Playbook #5 — The Long Sale (VSL)
Ad hooks → long-form video/text sales page does ALL the selling → checkout (or booked call)
Thesis: when the price outruns impulse, no ad can close. The page becomes the seller — one long, uninterrupted persuasion event whose real product is a changed belief. Nothing comes after it but checkout.
WHAT: The maximal version of moving the sale later (Playbook #2 taken to its limit). An ad's only job is the click; the page is a 15–60 minute video sales letter (or long-form text letter, or both stacked) that does everything Playbooks #1–2 spread across stages: story, problem, mechanism, proof, offer, price, close. Used where the decision needs 20+ minutes of belief change: info products and courses ($100–$2k), high-ticket coaching/services ($2k+ — where the VSL sells a booked call, not the sale), and mass-market supplements built on multi-bottle offers.
WHEN: Cold, problem-aware to solution-aware traffic + a price or claim too big for impulse + an offer that requires the prospect to believe something new before wanting it.
WHY: High prices don't need more enthusiasm, they need belief change — and belief change needs time, sequence, and story.
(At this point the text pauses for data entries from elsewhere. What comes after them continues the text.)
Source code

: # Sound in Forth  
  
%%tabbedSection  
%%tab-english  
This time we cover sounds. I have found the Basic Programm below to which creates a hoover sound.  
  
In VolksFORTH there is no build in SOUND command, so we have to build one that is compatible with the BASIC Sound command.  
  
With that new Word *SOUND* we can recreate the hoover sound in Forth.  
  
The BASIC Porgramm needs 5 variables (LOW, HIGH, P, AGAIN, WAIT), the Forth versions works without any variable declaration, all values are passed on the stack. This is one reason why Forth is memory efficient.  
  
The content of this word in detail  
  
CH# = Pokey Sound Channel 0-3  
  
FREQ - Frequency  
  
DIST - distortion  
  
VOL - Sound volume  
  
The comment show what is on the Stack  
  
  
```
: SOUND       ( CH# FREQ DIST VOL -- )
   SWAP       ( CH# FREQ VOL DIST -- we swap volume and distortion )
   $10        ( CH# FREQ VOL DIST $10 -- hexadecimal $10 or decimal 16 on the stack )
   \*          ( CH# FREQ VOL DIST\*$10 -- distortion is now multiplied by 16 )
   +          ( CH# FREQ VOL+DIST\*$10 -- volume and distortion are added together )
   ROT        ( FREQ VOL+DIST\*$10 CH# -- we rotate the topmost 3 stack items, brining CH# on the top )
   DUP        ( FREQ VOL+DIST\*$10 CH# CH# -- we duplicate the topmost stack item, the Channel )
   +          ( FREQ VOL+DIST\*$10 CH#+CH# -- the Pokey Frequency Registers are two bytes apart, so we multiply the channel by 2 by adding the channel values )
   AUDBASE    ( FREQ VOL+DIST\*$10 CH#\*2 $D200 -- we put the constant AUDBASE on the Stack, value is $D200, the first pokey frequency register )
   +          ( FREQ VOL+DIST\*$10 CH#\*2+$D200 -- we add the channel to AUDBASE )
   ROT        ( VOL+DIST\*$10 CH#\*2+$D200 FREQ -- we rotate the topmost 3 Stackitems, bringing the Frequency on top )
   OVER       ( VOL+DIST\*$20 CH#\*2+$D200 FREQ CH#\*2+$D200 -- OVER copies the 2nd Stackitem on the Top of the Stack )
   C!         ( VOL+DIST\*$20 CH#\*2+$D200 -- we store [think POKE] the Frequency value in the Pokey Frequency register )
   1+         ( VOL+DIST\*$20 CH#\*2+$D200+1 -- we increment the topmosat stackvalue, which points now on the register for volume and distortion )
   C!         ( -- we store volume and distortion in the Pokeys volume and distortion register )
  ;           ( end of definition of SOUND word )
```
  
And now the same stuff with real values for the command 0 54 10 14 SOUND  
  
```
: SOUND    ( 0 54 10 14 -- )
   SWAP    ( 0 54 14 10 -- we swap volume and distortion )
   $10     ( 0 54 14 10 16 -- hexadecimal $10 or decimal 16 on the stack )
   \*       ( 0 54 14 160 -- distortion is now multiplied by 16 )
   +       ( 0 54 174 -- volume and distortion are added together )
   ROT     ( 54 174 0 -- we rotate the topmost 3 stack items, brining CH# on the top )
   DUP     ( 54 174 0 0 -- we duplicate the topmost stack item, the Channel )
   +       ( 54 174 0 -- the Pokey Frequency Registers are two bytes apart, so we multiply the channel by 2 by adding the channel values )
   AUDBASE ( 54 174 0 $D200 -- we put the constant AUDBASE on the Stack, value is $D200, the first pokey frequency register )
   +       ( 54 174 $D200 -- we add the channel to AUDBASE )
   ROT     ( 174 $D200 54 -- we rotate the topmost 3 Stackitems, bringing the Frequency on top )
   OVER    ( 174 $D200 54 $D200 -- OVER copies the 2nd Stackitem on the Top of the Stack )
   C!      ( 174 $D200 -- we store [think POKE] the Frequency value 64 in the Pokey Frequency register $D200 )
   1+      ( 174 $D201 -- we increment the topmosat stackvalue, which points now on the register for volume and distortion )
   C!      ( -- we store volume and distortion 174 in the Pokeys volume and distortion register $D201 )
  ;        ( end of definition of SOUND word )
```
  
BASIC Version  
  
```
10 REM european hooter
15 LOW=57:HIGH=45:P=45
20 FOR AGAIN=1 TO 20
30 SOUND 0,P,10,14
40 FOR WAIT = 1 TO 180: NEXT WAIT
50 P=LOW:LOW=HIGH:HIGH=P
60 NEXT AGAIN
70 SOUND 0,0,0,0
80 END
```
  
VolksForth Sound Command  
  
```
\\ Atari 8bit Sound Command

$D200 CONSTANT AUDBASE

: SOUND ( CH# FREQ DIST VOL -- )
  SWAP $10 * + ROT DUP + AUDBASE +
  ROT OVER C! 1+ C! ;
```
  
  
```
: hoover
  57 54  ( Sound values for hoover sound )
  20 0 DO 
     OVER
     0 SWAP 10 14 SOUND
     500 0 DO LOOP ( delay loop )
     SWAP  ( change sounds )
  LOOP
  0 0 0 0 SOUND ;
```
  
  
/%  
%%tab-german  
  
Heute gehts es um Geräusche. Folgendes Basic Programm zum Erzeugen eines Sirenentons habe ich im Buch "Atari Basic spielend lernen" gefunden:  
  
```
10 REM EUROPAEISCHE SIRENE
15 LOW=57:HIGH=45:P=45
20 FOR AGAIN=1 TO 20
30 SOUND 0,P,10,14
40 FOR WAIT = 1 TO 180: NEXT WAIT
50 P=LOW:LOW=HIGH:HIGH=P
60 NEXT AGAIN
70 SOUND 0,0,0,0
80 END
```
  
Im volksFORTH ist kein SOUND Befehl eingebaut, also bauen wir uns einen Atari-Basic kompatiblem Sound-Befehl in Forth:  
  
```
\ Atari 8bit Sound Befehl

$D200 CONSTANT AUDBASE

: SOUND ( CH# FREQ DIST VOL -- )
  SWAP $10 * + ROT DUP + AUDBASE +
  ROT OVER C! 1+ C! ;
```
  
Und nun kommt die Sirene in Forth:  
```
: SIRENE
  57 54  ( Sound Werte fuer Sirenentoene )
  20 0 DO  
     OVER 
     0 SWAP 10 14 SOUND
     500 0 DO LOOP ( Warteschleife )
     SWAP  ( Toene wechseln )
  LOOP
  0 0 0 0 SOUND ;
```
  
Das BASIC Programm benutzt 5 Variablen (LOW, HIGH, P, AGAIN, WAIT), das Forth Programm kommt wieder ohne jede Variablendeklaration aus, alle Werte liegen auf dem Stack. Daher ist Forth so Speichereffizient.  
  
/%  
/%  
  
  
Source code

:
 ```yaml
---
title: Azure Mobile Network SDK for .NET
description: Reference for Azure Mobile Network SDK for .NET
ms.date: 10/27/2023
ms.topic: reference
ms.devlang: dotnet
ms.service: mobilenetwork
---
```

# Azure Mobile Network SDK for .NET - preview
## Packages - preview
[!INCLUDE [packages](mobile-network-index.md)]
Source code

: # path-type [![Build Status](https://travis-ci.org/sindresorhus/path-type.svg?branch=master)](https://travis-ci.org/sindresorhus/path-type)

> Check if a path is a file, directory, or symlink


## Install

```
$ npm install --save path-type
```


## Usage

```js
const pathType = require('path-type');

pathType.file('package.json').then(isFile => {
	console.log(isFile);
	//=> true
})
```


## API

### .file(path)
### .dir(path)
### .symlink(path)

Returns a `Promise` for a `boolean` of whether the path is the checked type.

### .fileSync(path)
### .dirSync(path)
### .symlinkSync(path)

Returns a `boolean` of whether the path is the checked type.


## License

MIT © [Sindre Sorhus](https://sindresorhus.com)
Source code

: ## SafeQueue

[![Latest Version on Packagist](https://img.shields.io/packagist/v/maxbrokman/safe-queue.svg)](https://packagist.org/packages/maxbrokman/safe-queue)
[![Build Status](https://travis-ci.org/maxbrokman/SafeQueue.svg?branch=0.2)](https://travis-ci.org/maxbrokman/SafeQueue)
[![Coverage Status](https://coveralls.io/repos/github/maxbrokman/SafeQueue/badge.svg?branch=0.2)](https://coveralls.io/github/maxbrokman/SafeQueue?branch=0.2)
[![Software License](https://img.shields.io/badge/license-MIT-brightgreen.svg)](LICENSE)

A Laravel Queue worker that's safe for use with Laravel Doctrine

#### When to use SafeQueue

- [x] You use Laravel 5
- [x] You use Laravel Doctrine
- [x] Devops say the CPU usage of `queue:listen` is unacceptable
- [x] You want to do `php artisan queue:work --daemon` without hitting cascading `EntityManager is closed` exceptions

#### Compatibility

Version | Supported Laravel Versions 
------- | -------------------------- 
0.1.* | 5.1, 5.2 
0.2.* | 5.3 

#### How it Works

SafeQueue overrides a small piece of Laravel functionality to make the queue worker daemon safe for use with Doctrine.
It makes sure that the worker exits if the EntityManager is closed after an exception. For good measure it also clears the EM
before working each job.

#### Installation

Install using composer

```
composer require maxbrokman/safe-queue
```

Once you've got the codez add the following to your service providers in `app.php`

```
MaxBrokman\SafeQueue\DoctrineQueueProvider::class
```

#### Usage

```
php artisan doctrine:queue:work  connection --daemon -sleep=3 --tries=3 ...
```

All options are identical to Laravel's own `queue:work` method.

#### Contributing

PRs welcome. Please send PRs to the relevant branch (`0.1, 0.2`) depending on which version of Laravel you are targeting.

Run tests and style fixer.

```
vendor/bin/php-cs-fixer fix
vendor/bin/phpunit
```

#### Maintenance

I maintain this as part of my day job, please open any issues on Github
The format's engine is narrative transportation: a viewer immersed in a story suppresses counterarguing [1] (this is Bob's ad again, extended until the skeptic runs out of objections). The strategic core is the unique mechanism — you don't sell a better promise (the market has heard them all), you sell a new explanation of why nothing worked before and why this works now.
KPIs (by stage):
| Stage | Job | Watch |
|---|---|---|
| Ad | Click | Hook rate, CPC; creative fatigue (hooks need constant refresh) |
| VSL open | Hold | Play rate (bimodal in one hosting vendor's dataset: ~17.5% without autoplay vs ~94% with "smart autoplay" [2] — vendor data; trust your own curve), drop-off in first 30–60 seconds — where most of the audience dies |
| VSL body | Change belief | Drop-off curve per beat, % reaching the pitch/price reveal (a small minority on long VSLs — that's normal, plan for it; no reliable public benchmark exists) |
| Close | Convert | CVR (published claims vary wildly and come from people selling VSL services — unverifiable; your own baseline is the only real one), AOV from the offer stack (one cart vendor's data: order bumps add ~30%, post-purchase upsells more [3] — vendor data), EPC if affiliate |
| Whole flow | — | CPA/ROAS end-to-end; for call funnels: cost per booked call, show rate |
Expected outcomes: where it fits, nothing else closes cold traffic at these prices. Costs are equally real: production weight, brutal top-of-video attrition, constant hook refresh, and pattern-match risk — sophisticated audiences recognize the VSL aesthetic and associate it with scams. Candor about the data: virtually every published VSL benchmark comes from people selling VSL services. Trust your own drop-off curve, nothing else.
Cheat sheet
- Price outruns impulse → the page becomes the seller. Ad clicks, VSL does everything, checkout clears.
- The engine is the unique mechanism: why they failed (not their fault) + why this works. Mechanism belief before product belief.
- 10 beats; the retention graph is the funnel — fix the earliest cliff, and the hook before everything.
- Earn every minute; transport before teaching; TSL below for skimmers.
- Google Test every claim. Skip the scam aesthetics — they convert today and cost the brand tomorrow.
- The benchmarks are marketing. Your drop-off curve is the only data you own.